**Your task**
Copy out all lines bearing the word "void" from the listing below.

*** Data in this exercise ***

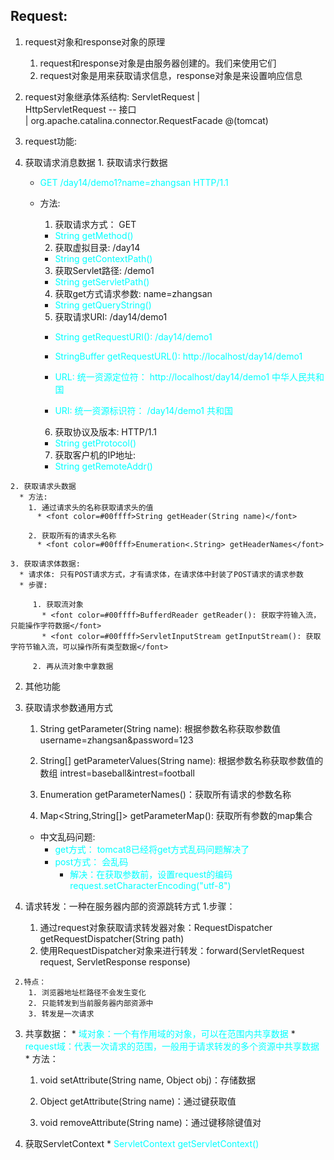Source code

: ## Request:
1. request对象和response对象的原理
    1. request和response对象是由服务器创建的。我们来使用它们
    2. request对象是用来获取请求信息，response对象是来设置响应信息
    
2. request对象继承体系结构:
    ServletRequest
        |   
    HttpServletRequest  --  接口    
        |
org.apache.catalina.connector.RequestFacade @(tomcat)

3. request功能:
  1. 获取请求消息数据
    1. 获取请求行数据
      * <font color=#00ffff>GET  /day14/demo1?name=zhangsan  HTTP/1.1</font>
      * 方法:
        1. 获取请求方式： GET
          * <font color=#00ffff>String getMethod()</font>

        2. 获取虚拟目录: /day14
          * <font color=#00ffff>String getContextPath()</font>

        3. 获取Servlet路径: /demo1
          * <font color=#00ffff>String getServletPath()</font>

        4. 获取get方式请求参数: name=zhangsan
          * <font color=#00ffff>String getQueryString()</font>

        5. 获取请求URI: /day14/demo1
          * <font color=#00ffff>String getRequestURI():  /day14/demo1</font>
          * <font color=#00ffff>StringBuffer getRequestURL():  http://localhost/day14/demo1</font>

          * <font color=#00ffff>URL: 统一资源定位符： http://localhost/day14/demo1 中华人民共和国</font>
          * <font color=#00ffff>URI: 统一资源标识符： /day14/demo1 共和国</font>
        6. 获取协议及版本: HTTP/1.1
          * <font color=#00ffff>String getProtocol()</font>

        7. 获取客户机的IP地址: 
          * <font color=#00ffff>String getRemoteAddr()</font>
    
    2. 获取请求头数据
      * 方法:
        1. 通过请求头的名称获取请求头的值
          * <font color=#00ffff>String getHeader(String name)</font>
          
        2. 获取所有的请求头名称
          * <font color=#00ffff>Enumeration<.String> getHeaderNames</font>
    
    3. 获取请求体数据:
      * 请求体: 只有POST请求方式，才有请求体，在请求体中封装了POST请求的请求参数
      * 步骤:
         
         1. 获取流对象
           * <font color=#00ffff>BufferdReader getReader(): 获取字符输入流，只能操作字符数据</font>
           * <font color=#00ffff>ServletInputStream getInputStream(): 获取字符节输入流，可以操作所有类型数据</font>
           
         2. 再从流对象中拿数据
         
 2. 其他功能
   1. 获取请求参数通用方式
      1. String getParameter(String name): 根据参数名称获取参数值  username=zhangsan&password=123
      
      2. String[] getParameterValues(String name): 根据参数名称获取参数值的数组 intrest=baseball&intrest=football
      
      3. Enumeration<String> getParameterNames()：获取所有请求的参数名称
      
      4. Map<String,String[]> getParameterMap(): 获取所有参数的map集合
      
      * 中文乱码问题:
        * <font color=#00ffff>get方式： tomcat8已经将get方式乱码问题解决了</font>
        * <font color=#00ffff>post方式： 会乱码</font>
          * <font color=#00ffff>解决：在获取参数前，设置request的编码request.setCharacterEncoding("utf-8")</font>
      
   2. 请求转发：一种在服务器内部的资源跳转方式
     1.步骤：
        1. 通过request对象获取请求转发器对象：RequestDispatcher getRequestDispatcher(String path)
        2. 使用RequestDispatcher对象来进行转发：forward(ServletRequest request, ServletResponse response)
   
     2.特点：
        1. 浏览器地址栏路径不会发生变化
        2. 只能转发到当前服务器内部资源中
        3. 转发是一次请求
        
   3. 共享数据：
     * <font color=#00ffff>域对象：一个有作用域的对象，可以在范围内共享数据</font>
     * <font color=#00ffff>request域：代表一次请求的范围，一般用于请求转发的多个资源中共享数据</font>
     * 方法：
       1. void setAttribute(String name, Object obj)：存储数据
       
       2. Object getAttribute(String name)：通过键获取值
       
       3. void removeAttribute(String name)：通过键移除键值对
       
   4. 获取ServletContext
     * <font color=#00ffff>ServletContext getServletContext()</font>     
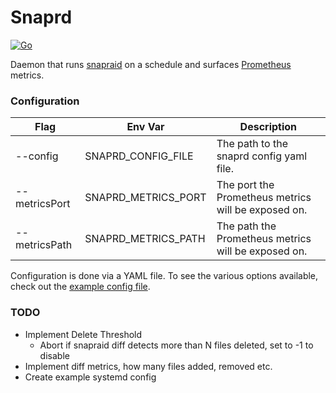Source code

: # Snaprd

[![Go](https://github.com/glenn-m/snaprd/actions/workflows/go.yml/badge.svg)](https://github.com/glenn-m/snaprd/actions/workflows/go.yml)

Daemon that runs [snapraid](https://www.snapraid.it/) on a schedule and surfaces [Prometheus](https://prometheus.io/) metrics.

### Configuration

| Flag          | Env Var             | Description                                         |
|---------------|---------------------|-----------------------------------------------------|
| --config      | SNAPRD_CONFIG_FILE  | The path to the snaprd config yaml file.            |
| --metricsPort | SNAPRD_METRICS_PORT | The port the Prometheus metrics will be exposed on. |
| --metricsPath | SNAPRD_METRICS_PATH | The path the Prometheus metrics will be exposed on. |

Configuration is done via a YAML file. To see the various options available, check out the [example config file](./snaprd.example.yaml).

### TODO

* Implement Delete Threshold
  - Abort if snapraid diff detects more than N files deleted, set to -1 to disable
* Implement diff metrics, how many files added, removed etc.
* Create example systemd config
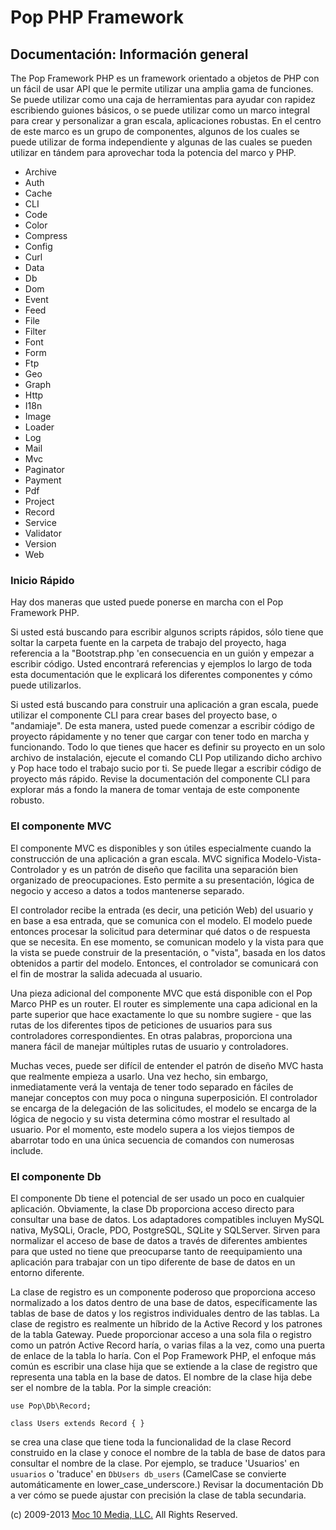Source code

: Pop PHP Framework
=================

Documentación: Información general
----------------------------------

The Pop Framework PHP es un framework orientado a objetos de PHP con un
fácil de usar API que le permite utilizar una amplia gama de funciones.
Se puede utilizar como una caja de herramientas para ayudar con rapidez
escribiendo guiones básicos, o se puede utilizar como un marco integral
para crear y personalizar a gran escala, aplicaciones robustas. En el
centro de este marco es un grupo de componentes, algunos de los cuales
se puede utilizar de forma independiente y algunas de las cuales se
pueden utilizar en tándem para aprovechar toda la potencia del marco y
PHP.

-   Archive
-   Auth
-   Cache
-   CLI
-   Code
-   Color
-   Compress
-   Config
-   Curl
-   Data
-   Db
-   Dom
-   Event
-   Feed
-   File
-   Filter
-   Font
-   Form
-   Ftp
-   Geo
-   Graph
-   Http
-   I18n
-   Image
-   Loader
-   Log
-   Mail
-   Mvc
-   Paginator
-   Payment
-   Pdf
-   Project
-   Record
-   Service
-   Validator
-   Version
-   Web

### Inicio Rápido

Hay dos maneras que usted puede ponerse en marcha con el Pop Framework
PHP.

Si usted está buscando para escribir algunos scripts rápidos, sólo tiene
que soltar la carpeta fuente en la carpeta de trabajo del proyecto, haga
referencia a la "Bootstrap.php 'en consecuencia en un guión y empezar a
escribir código. Usted encontrará referencias y ejemplos lo largo de
toda esta documentación que le explicará los diferentes componentes y
cómo puede utilizarlos.

Si usted está buscando para construir una aplicación a gran escala,
puede utilizar el componente CLI para crear bases del proyecto base, o
"andamiaje". De esta manera, usted puede comenzar a escribir código de
proyecto rápidamente y no tener que cargar con tener todo en marcha y
funcionando. Todo lo que tienes que hacer es definir su proyecto en un
solo archivo de instalación, ejecute el comando CLI Pop utilizando dicho
archivo y Pop hace todo el trabajo sucio por ti. Se puede llegar a
escribir código de proyecto más rápido. Revise la documentación del
componente CLI para explorar más a fondo la manera de tomar ventaja de
este componente robusto.

### El componente MVC

El componente MVC es disponibles y son útiles especialmente cuando la
construcción de una aplicación a gran escala. MVC significa
Modelo-Vista-Controlador y es un patrón de diseño que facilita una
separación bien organizado de preocupaciones. Esto permite a su
presentación, lógica de negocio y acceso a datos a todos mantenerse
separado.

El controlador recibe la entrada (es decir, una petición Web) del
usuario y en base a esa entrada, que se comunica con el modelo. El
modelo puede entonces procesar la solicitud para determinar qué datos o
de respuesta que se necesita. En ese momento, se comunican modelo y la
vista para que la vista se puede construir de la presentación, o
"vista", basada en los datos obtenidos a partir del modelo. Entonces, el
controlador se comunicará con el fin de mostrar la salida adecuada al
usuario.

Una pieza adicional del componente MVC que está disponible con el Pop
Marco PHP es un router. El router es simplemente una capa adicional en
la parte superior que hace exactamente lo que su nombre sugiere - que
las rutas de los diferentes tipos de peticiones de usuarios para sus
controladores correspondientes. En otras palabras, proporciona una
manera fácil de manejar múltiples rutas de usuario y controladores.

Muchas veces, puede ser difícil de entender el patrón de diseño MVC
hasta que realmente empieza a usarlo. Una vez hecho, sin embargo,
inmediatamente verá la ventaja de tener todo separado en fáciles de
manejar conceptos con muy poca o ninguna superposición. El controlador
se encarga de la delegación de las solicitudes, el modelo se encarga de
la lógica de negocio y su vista determina cómo mostrar el resultado al
usuario. Por el momento, este modelo supera a los viejos tiempos de
abarrotar todo en una única secuencia de comandos con numerosas include.

### El componente Db

El componente Db tiene el potencial de ser usado un poco en cualquier
aplicación. Obviamente, la clase Db proporciona acceso directo para
consultar una base de datos. Los adaptadores compatibles incluyen MySQL
nativa, MySQLi, Oracle, PDO, PostgreSQL, SQLite y SQLServer. Sirven
para normalizar el acceso de base de datos a través de diferentes
ambientes para que usted no tiene que preocuparse tanto de
reequipamiento una aplicación para trabajar con un tipo diferente de
base de datos en un entorno diferente.

La clase de registro es un componente poderoso que proporciona acceso
normalizado a los datos dentro de una base de datos, específicamente
las tablas de base de datos y los registros individuales dentro de las
tablas. La clase de registro es realmente un híbrido de la Active Record
y los patrones de la tabla Gateway. Puede proporcionar acceso a una sola
fila o registro como un patrón Active Record haría, o varias filas a la
vez, como una puerta de enlace de la tabla lo haría. Con el Pop
Framework PHP, el enfoque más común es escribir una clase hija que se
extiende a la clase de registro que representa una tabla en la base de
datos. El nombre de la clase hija debe ser el nombre de la tabla. Por
la simple creación:

    use Pop\Db\Record;

    class Users extends Record { }

se crea una clase que tiene toda la funcionalidad de la clase Record
construido en la clase y conoce el nombre de la tabla de base de datos
para consultar el nombre de la clase. Por ejemplo, se traduce 'Usuarios'
en `usuarios` o 'traduce' en `DbUsers db_users` (CamelCase se convierte
automáticamente en lower_case_underscore.) Revisar la documentación Db a
ver cómo se puede ajustar con precisión la clase de tabla secundaria.

\(c) 2009-2013 [Moc 10 Media, LLC.](http://www.moc10media.com) All
Rights Reserved.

*** End of Data in this exercise ***

**Answer below**
       1. void setAttribute(String name, Object obj)：存储数据
       3. void removeAttribute(String name)：通过键移除键值对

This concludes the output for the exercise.